Some of the alternative formation channels of primordial black holes in the early Universe include gravitational instability of supermassive particles, the collapse of cosmic strings, first order phase transitions, and a double inflation scenario.
Contingent upon the precise moment of creation, the primordial black hole’s mass could vary from one one hundred thousandth of a gram (g) to one hundred thousand solar masses. Nonetheless, as black holes are predicted to evaporate over time (see the below subsection ‘A Loophole in Spacetime’), we would detect only those with an initial mass equal to or higher than 10¹⁵ g.
Fig. 6. The evolution of the scale factor a — which reflects the relative expansion of the Universe — as a function of time in logarithmic scales. (Source: Paper Pierre-Henri Chavanis).
Notwithstanding the prediction of evaporation, the confirmation of the presences of primordial black holes below that threshold would boost the prospect of string theory, because additional spatial dimensions — which are anticipated by the theory — might possibly restrict the rate of evaporation given that these extra dimensions would impact the way gravity behaves on the smallest of scales.
Not only that, primordial black holes are a massive compact halo object (MACHO) candidate for the existence of dark matter in the outskirts of galaxies (halos).
Besides the ordinary (baryonic) matter from which living organisms, planets, and stars are made, physicists estimate that the total amount of matter in the Universe must equally include dark matter (27%) and dark energy (68%). These yet unobserved entities would account for the rotation rate of galaxies, among other astrophysical phenomena, and the Universe’s increasing rate of expansion, respectively.
Common Characteristics
Across all the types of black holes discussed in the preceding section, we can identify shared features, such as having no hair and the fact that they evaporate over time.

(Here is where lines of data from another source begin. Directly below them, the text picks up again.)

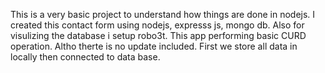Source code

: This is a very basic project to understand how things are done in nodejs. I created this contact form
using nodejs, expresss js, mongo db. Also for visulizing the database i setup robo3t.
This app performing basic CURD operation. Altho therte is no update included.
First we store all data in locally then connected to data base.
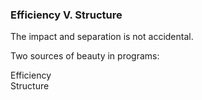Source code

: ### Efficiency V. Structure

The impact and separation is not accidental.

<p>Two sources of beauty in programs: </p><!-- .element: class="fragment fade-up" -->

<div><a class="highlight-red">Efficiency</a></div><!-- .element: class="fragment fade-right" -->
<div><a class="highlight-blue">Structure</a></div><!-- .element: class="fragment fade-left" -->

At the same time, various subtypes of commonalities also exist, namely the notion that spinning black holes sustain an accretion disk and that there are multiple relationships between a supermassive black hole and its host galaxy.
Let us now focus on these characteristics in greater detail.
No Hair
First off, the no-hair theorem states that the only measurable properties of isolated black holes are mass, electric charge, and spin; knowing all the other material properties of matter (‘hair’) that has fallen into a black hole is out of our reach, once it has crossed the event horizon.

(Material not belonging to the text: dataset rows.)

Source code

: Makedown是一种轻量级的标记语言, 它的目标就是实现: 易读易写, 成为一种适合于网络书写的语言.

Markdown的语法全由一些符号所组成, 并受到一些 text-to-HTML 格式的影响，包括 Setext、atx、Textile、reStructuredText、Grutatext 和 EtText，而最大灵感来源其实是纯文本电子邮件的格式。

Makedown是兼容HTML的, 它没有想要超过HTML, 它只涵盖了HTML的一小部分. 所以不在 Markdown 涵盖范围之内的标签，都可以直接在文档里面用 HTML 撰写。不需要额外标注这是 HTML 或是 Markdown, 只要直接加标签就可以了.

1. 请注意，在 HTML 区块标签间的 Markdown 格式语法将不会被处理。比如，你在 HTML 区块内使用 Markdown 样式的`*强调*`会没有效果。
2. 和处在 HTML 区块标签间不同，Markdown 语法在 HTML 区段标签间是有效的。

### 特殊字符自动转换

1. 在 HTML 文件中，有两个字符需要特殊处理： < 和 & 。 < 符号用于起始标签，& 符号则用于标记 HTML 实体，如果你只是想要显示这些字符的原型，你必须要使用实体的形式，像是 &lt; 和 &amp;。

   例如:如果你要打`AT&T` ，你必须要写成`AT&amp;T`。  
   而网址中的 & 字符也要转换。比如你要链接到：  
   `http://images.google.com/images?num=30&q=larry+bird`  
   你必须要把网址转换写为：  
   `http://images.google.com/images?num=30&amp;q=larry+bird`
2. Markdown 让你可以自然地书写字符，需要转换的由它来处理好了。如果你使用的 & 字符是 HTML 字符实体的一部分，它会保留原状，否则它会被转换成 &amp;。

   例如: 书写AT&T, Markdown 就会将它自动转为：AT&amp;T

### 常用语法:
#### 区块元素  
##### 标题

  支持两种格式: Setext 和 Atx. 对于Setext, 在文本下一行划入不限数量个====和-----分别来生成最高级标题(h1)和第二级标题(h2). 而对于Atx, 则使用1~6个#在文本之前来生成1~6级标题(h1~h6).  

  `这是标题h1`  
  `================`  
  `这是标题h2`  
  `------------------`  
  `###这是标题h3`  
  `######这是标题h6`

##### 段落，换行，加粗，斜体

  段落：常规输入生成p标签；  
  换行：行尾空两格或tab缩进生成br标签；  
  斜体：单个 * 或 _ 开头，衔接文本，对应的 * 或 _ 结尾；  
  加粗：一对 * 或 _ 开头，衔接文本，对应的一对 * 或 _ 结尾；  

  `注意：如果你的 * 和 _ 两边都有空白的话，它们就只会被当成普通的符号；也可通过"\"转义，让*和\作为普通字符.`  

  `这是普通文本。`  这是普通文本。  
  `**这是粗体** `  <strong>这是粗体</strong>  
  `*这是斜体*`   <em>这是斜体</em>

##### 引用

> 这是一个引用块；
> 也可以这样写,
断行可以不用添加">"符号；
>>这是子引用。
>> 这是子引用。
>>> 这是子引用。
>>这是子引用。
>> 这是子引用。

Having said that, it is assumed that astrophysical black holes have zero charge, because any charged black hole would be quickly neutralized by attracting and engulfing matter with an opposite charge.
In addition, as all stars and colliding systems in the Universe possess some angular momentum — spin — so will every black hole, since it is originally, among other scenarios, created out of stellar collapse or generated within regions of extremely high density, such as places rife with collisions of compact objects or gas.
The two aforementioned observations about charge and spin bring us to the conclusion that from the four theoretical solutions to general relativity (see the above subsection ‘Risen from the Equations’) the Kerr black hole is the most plausible general description of real-world black holes.
With regard to mass, the black hole’s size solely depends on the amount of mass it has absorbed. It is then obvious from the previous section ‘Many Masses’ that an ultra-massive black hole will be much bigger than a stellar black hole.
A Loophole in Spacetime
In the upper subsection ‘Spacetime Consequences’, we mentioned that nothing escapes from within a black hole’s event horizon. Except, Stephen Hawking demonstrated that some radiation (called Hawking radiation) does slip through the black hole’s allegedly impermeable barrier and leaks back out into the Universe, albeit too weak to be detectable by our current technology.
This leads to the consequence that black holes evaporate over time. The larger they are, the longer it takes them to evaporate.
Fig. 7. (1) Shells of matter collapse; (2) A horizon forms, and Hawking radiation (in the form of particles of zero or low mass, such as photons or neutrinos or gravitons) emerges from the horizon; (3) the Hawking radiation carries off energy, causing the black hole’s size and mass to shrink; (4) eventually the black hole evaporates completely, leaving only the Hawking radiation behind. (Source: Matt Strassler).
But this triggers a problem: As Hawking radiation does purportedly not contain any information about what lives behind the event horizon, then what happens to that stored information inside the black hole once it has evaporated away completely?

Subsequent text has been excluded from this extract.